Instances of Orphan Coding Sequences (“New genes” and New exons) Discovered in Sequenced Genomes
(Long, Deutsch et al. 2003; Kaessmann 2010; Guerzoni and McLysaght 2011; Tautz and Domazet-Loso 2011; Carvunis, Rolland et al. 2012; Chen, Krinsky et al. 2013; Long, VanKuren et al. 2013; Neme and Tautz 2013; Light, Basile et al. 2014; Andersson, Jerlstrom-Hultqvist et al. 2015; McLysaght and Guerzoni 2015; Basile, Sachenkova et al. 2017; Schmitz and Bornberg-Bauer 2017)

Genome Source


Viruses (bacteriophages) “Almost one-third of all ORFs in 1,456 complete virus genomes correspond to ORFans, a figure significantly larger than that observed in prokaryotes… 38.4% of phage ORFs have no homologs in other phages, and 30.1% have no homologs neither in the viral nor in the prokaryotic world…”

(Yin and Fischer 2008)

“Virus de novo genes…in which an existing gene has been "overprinted" by a new open reading frame, a process that generates a new protein-coding gene overlapping the ancestral gene… young de novo genes have a different codon usage from the rest of the genome…evolve rapidly and are under positive or weak purifying selection...In contrast to young de novo genes, older de novo genes have a codon usage that is similar to the rest of the genome.”

(Sabath, Wagner et al. 2012; Pavesi, Magiorkinis et al. 2013)

Prokaryotes (20,000 orphan sequences) “…only 2.8% of all microbial ORFans have detectable homologs in viruses, while the percentage of non-ORFans with detectable homologs in viruses is 7.9%, a significantly higher figure.”

(Yin and Fischer 2006)

Escherichia coli O157:H7 (EHEC): 72 genes are taxonomically restricted and, therefore, appear to have evolved relatively recently de novo”…“origin of a new gene through overprinting in Escherichia coli K12.”
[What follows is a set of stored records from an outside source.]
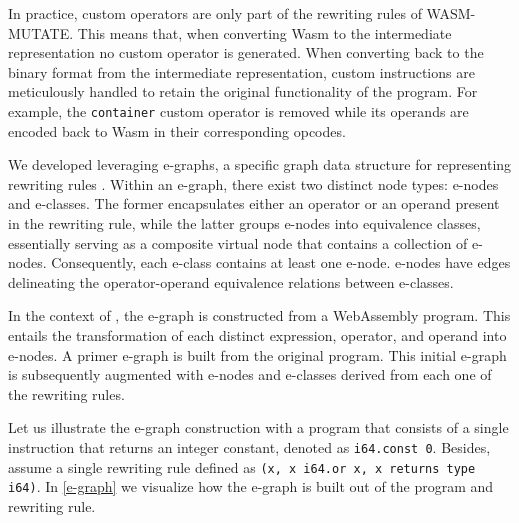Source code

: In practice, custom operators are only part of the rewriting rules of WASM-MUTATE.
This means that, when converting Wasm to the intermediate representation no custom operator is generated.
When converting back to the \Wasm binary format from the intermediate representation, custom instructions are meticulously handled to retain the original functionality of the \Wasm program. 
For example, the \texttt{container} custom operator is removed while its operands are encoded back to Wasm in their corresponding opcodes.

\label{alg}

We developed \tool leveraging e-graphs, a specific graph data structure for representing rewriting rules \cite{10.1145/3571207}. 
Within an e-graph, there exist two distinct node types: e-nodes and e-classes. 
The former encapsulates either an operator or an operand present in the rewriting rule, while the latter groups e-nodes into equivalence classes, essentially serving as a composite virtual node that contains a collection of e-nodes. 
Consequently, each e-class contains at least one e-node.
e-nodes have edges delineating the operator-operand equivalence relations between e-classes.

In the context of \tool, the e-graph is constructed from a WebAssembly program.
This entails the transformation of each distinct expression, operator, and operand into e-nodes. 
A primer e-graph is built from the original program.
This initial e-graph is subsequently augmented with e-nodes and e-classes derived from each one of the rewriting rules.

Let us illustrate the e-graph construction with a program that consists of a single instruction that returns an integer constant, denoted as \texttt{i64.const 0}. 
Besides, assume a single rewriting rule defined as \texttt{(x, x i64.or x, x returns type i64)}.
In \autoref{e-graph} we visualize how the e-graph is built out of the program and rewriting rule.

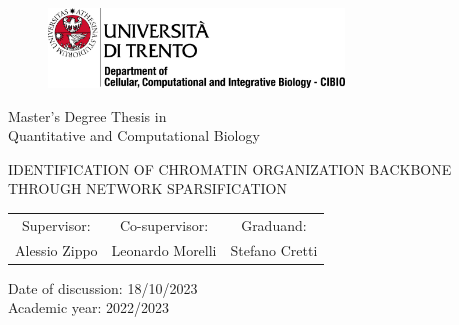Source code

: \graphicspath{{chapters/00_title_page/images/}}

\pagestyle{empty}

\begin{center}
  
  \vspace*{1 cm}
  \begin{figure}[h]
    \centering
    \includegraphics[width=0.7\textwidth]{logo_unitn.png}
  \end{figure}
  \vspace{2 cm}

  \LARGE{Master's Degree Thesis in\\Quantitative and Computational Biology\\}  

  \vspace{2 cm}
  \LARGE\textsc{IDENTIFICATION OF CHROMATIN ORGANIZATION BACKBONE THROUGH NETWORK SPARSIFICATION\\}
  \vspace{2 cm}

  \begin{tabular}{c@{\hskip 2cm}c@{\hskip 2cm}c}
    Supervisor: & Co-supervisor: & Graduand: \\
    Alessio Zippo & Leonardo Morelli & Stefano Cretti
  \end{tabular}

  \vspace{6 cm}

\end{center}

\begin{flushleft}
  \LARGE{Date of discussion: 18/10/2023}\\
  \vspace{0.5 cm}
  \LARGE{Academic year: 2022/2023}\\
\end{flushleft}

\maketitle

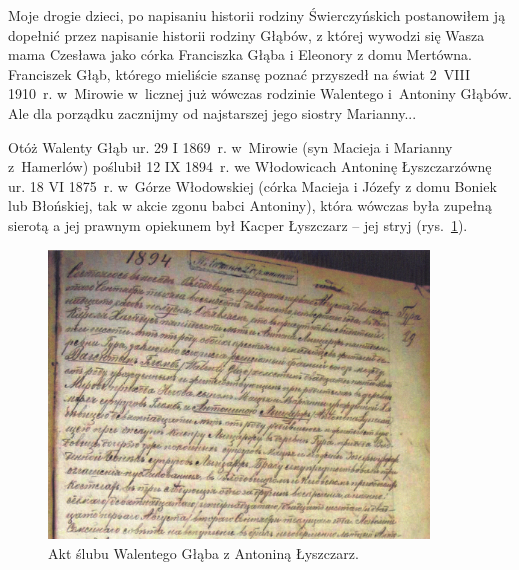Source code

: Moje drogie dzieci, po napisaniu historii rodziny Świerczyńskich postanowiłem ją dopełnić przez napisanie historii rodziny Głąbów, z której wywodzi się Wasza mama Czesława jako córka Franciszka Głąba i Eleonory z domu Mertówna. Franciszek Głąb, którego mieliście szansę poznać przyszedł na świat 2~VIII 1910~r. w~Mirowie w~licznej już wówczas rodzinie Walentego i~Antoniny Głąbów. Ale dla porządku zacznijmy od najstarszej jego siostry Marianny...

Otóż Walenty Głąb ur. 29 I 1869~r. w~Mirowie (syn Macieja i Marianny z~Hamerlów) poślubił 12 IX 1894~r. we Włodowicach Antoninę Łyszczarzównę ur. 18 VI 1875~r. w~Górze Włodowskiej (córka Macieja i Józefy z domu Boniek lub Błońskiej, tak w akcie zgonu babci Antoniny), która wówczas była zupełną sierotą a jej prawnym opiekunem był Kacper Łyszczarz -- jej stryj (rys.~\ref{rys:akt_slubu_walentego_glaba_i_antoniny_lyszczarz}).

\begin{figure}[!h]
\begin{center}
\includegraphics[width=0.9\textwidth]{zdjecia/akt_slubu_walentego_glaba_i_antoniny_lyszczarz.jpg}
\caption{Akt ślubu Walentego Głąba z Antoniną Łyszczarz.}
\label{rys:akt_slubu_walentego_glaba_i_antoniny_lyszczarz}
\end{center}
\end{figure}
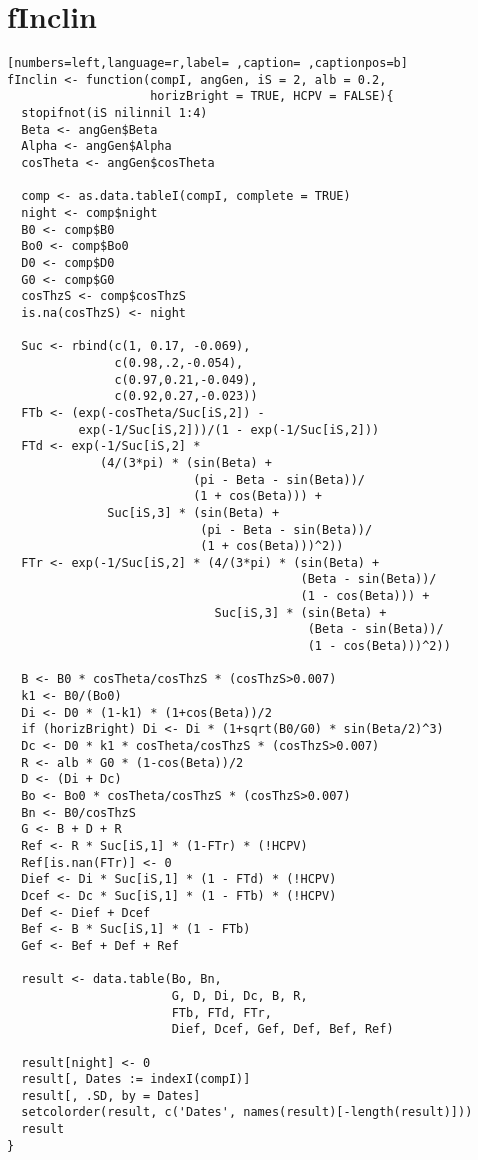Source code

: \section{fInclin}
\label{sec:orge5a0f1b}
\begin{lstlisting}[numbers=left,language=r,label= ,caption= ,captionpos=b]
fInclin <- function(compI, angGen, iS = 2, alb = 0.2,
                    horizBright = TRUE, HCPV = FALSE){
  stopifnot(iS nilinnil 1:4)
  Beta <- angGen$Beta
  Alpha <- angGen$Alpha
  cosTheta <- angGen$cosTheta

  comp <- as.data.tableI(compI, complete = TRUE)
  night <- comp$night
  B0 <- comp$B0
  Bo0 <- comp$Bo0
  D0 <- comp$D0
  G0 <- comp$G0
  cosThzS <- comp$cosThzS
  is.na(cosThzS) <- night

  Suc <- rbind(c(1, 0.17, -0.069),
               c(0.98,.2,-0.054),
               c(0.97,0.21,-0.049),
               c(0.92,0.27,-0.023))
  FTb <- (exp(-cosTheta/Suc[iS,2]) -
          exp(-1/Suc[iS,2]))/(1 - exp(-1/Suc[iS,2]))
  FTd <- exp(-1/Suc[iS,2] *
             (4/(3*pi) * (sin(Beta) +
                          (pi - Beta - sin(Beta))/
                          (1 + cos(Beta))) +
              Suc[iS,3] * (sin(Beta) +
                           (pi - Beta - sin(Beta))/
                           (1 + cos(Beta)))^2))
  FTr <- exp(-1/Suc[iS,2] * (4/(3*pi) * (sin(Beta) +
                                         (Beta - sin(Beta))/
                                         (1 - cos(Beta))) +
                             Suc[iS,3] * (sin(Beta) +
                                          (Beta - sin(Beta))/
                                          (1 - cos(Beta)))^2))

  B <- B0 * cosTheta/cosThzS * (cosThzS>0.007) 
  k1 <- B0/(Bo0)
  Di <- D0 * (1-k1) * (1+cos(Beta))/2
  if (horizBright) Di <- Di * (1+sqrt(B0/G0) * sin(Beta/2)^3)
  Dc <- D0 * k1 * cosTheta/cosThzS * (cosThzS>0.007)
  R <- alb * G0 * (1-cos(Beta))/2
  D <- (Di + Dc)
  Bo <- Bo0 * cosTheta/cosThzS * (cosThzS>0.007) 
  Bn <- B0/cosThzS
  G <- B + D + R
  Ref <- R * Suc[iS,1] * (1-FTr) * (!HCPV)
  Ref[is.nan(FTr)] <- 0 
  Dief <- Di * Suc[iS,1] * (1 - FTd) * (!HCPV)
  Dcef <- Dc * Suc[iS,1] * (1 - FTb) * (!HCPV)
  Def <- Dief + Dcef
  Bef <- B * Suc[iS,1] * (1 - FTb)
  Gef <- Bef + Def + Ref

  result <- data.table(Bo, Bn,
                       G, D, Di, Dc, B, R,
                       FTb, FTd, FTr,
                       Dief, Dcef, Gef, Def, Bef, Ref) 

  result[night] <- 0
  result[, Dates := indexI(compI)]
  result[, .SD, by = Dates]
  setcolorder(result, c('Dates', names(result)[-length(result)]))
  result
}
\end{lstlisting}
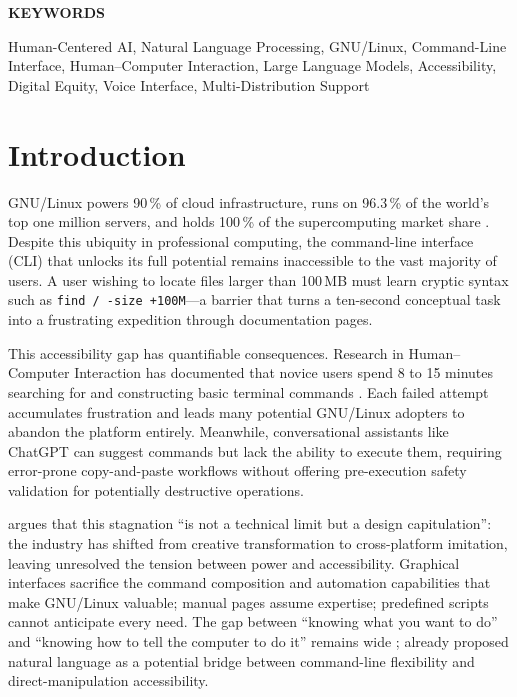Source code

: \documentclass[10pt,a4paper]{article}
\begin{document}
{
\vspace{18pt}
\noindent\fontsize{9}{10.8}\bfseries KEYWORDS\par
\vspace{6pt}
\fontsize{10}{12}\selectfont
\noindent
Human-Centered AI, Natural Language Processing, GNU/Linux, Command-Line Interface, Human--Computer Interaction, Large Language Models, Accessibility, Digital Equity, Voice Interface, Multi-Distribution Support\par
}

\vspace{12pt}

\section{Introduction}
\label{sec:introduction}

GNU/Linux powers 90\,\% of cloud infrastructure, runs on 96.3\,\% of the world's top one million servers, and holds 100\,\% of the supercomputing market share \citep{W3Techs2023, Top5002023}. Despite this ubiquity in professional computing, the command-line interface (CLI) that unlocks its full potential remains inaccessible to the vast majority of users. A user wishing to locate files larger than 100\,MB must learn cryptic syntax such as \texttt{find / -size +100M}---a barrier that turns a ten-second conceptual task into a frustrating expedition through documentation pages.

This accessibility gap has quantifiable consequences. Research in Human--Computer Interaction has documented that novice users spend 8 to 15 minutes searching for and constructing basic terminal commands \citep{Norman1988, Norman2013}. Each failed attempt accumulates frustration and leads many potential GNU/Linux adopters to abandon the platform entirely. Meanwhile, conversational assistants like ChatGPT can suggest commands but lack the ability to execute them, requiring error-prone copy-and-paste workflows without offering pre-execution safety validation for potentially destructive operations.

\citet{Jenson2024} argues that this stagnation ``is not a technical limit but a design capitulation'': the industry has shifted from creative transformation to cross-platform imitation, leaving unresolved the tension between power and accessibility. Graphical interfaces sacrifice the command composition and automation capabilities that make GNU/Linux valuable; manual pages assume expertise; predefined scripts cannot anticipate every need. The gap between ``knowing what you want to do'' and ``knowing how to tell the computer to do it'' remains wide \citep{Myers2004}; already \citet{ShneidermanPlaisant2010} proposed natural language as a potential bridge between command-line flexibility and direct-manipulation accessibility.
\end{document}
(Delaye, Deluna et al. 2008; Neuhaus, Landstorfer et al. 2016)

Yeast – “BSC4 in Saccharomyces cerevisiae…encoding a 132-amino-acid-long peptide… no homologous ORF in…closely related species …Because the corresponding noncoding sequences in S. paradoxus, S. mikatae, and S. bayanus also transcribe, we propose that a new de novo protein-coding gene may have evolved from a previously expressed noncoding sequence.”

(Cai, Zhao et al. 2008)


Yeast and Drosophila protein C-termini - the co-option of short segments of noncoding sequence into the C-termini of existing proteins via the loss of a stop codon “…54 examples of C-terminal extensions in Saccharomyces and 28 in Drosophila, all of them recent enough to still be polymorphic…Four of the Saccharomyces C-terminal extensions (to ADH1, ARP8, TPM2, and PIS1)…are predicted to lead to significant modification of a protein domain structure.”

(Andreatta, Levine et al. 2015)

Green multicellular algae Chlamydomonas and Volvox carteri: PHD domain added to condensin II by exonization of mobile DNA sequences; 141 retrogene candidates in total in both genomes, with their fraction being significantly higher in the multicellular Volvox. Majority of the retrogene candidates showed signatures of functional constraints, thus indicating their functionality. Detailed analyses of the identified retrogene candidates, their parental genes, and homologs of both, revealed that most of the retrogene candidates were derived from ancient retroposition events in the common ancestor of the two algae and that the parental genes were subsequently lost from the respective lineages, making many retrogenes 'orphan'.”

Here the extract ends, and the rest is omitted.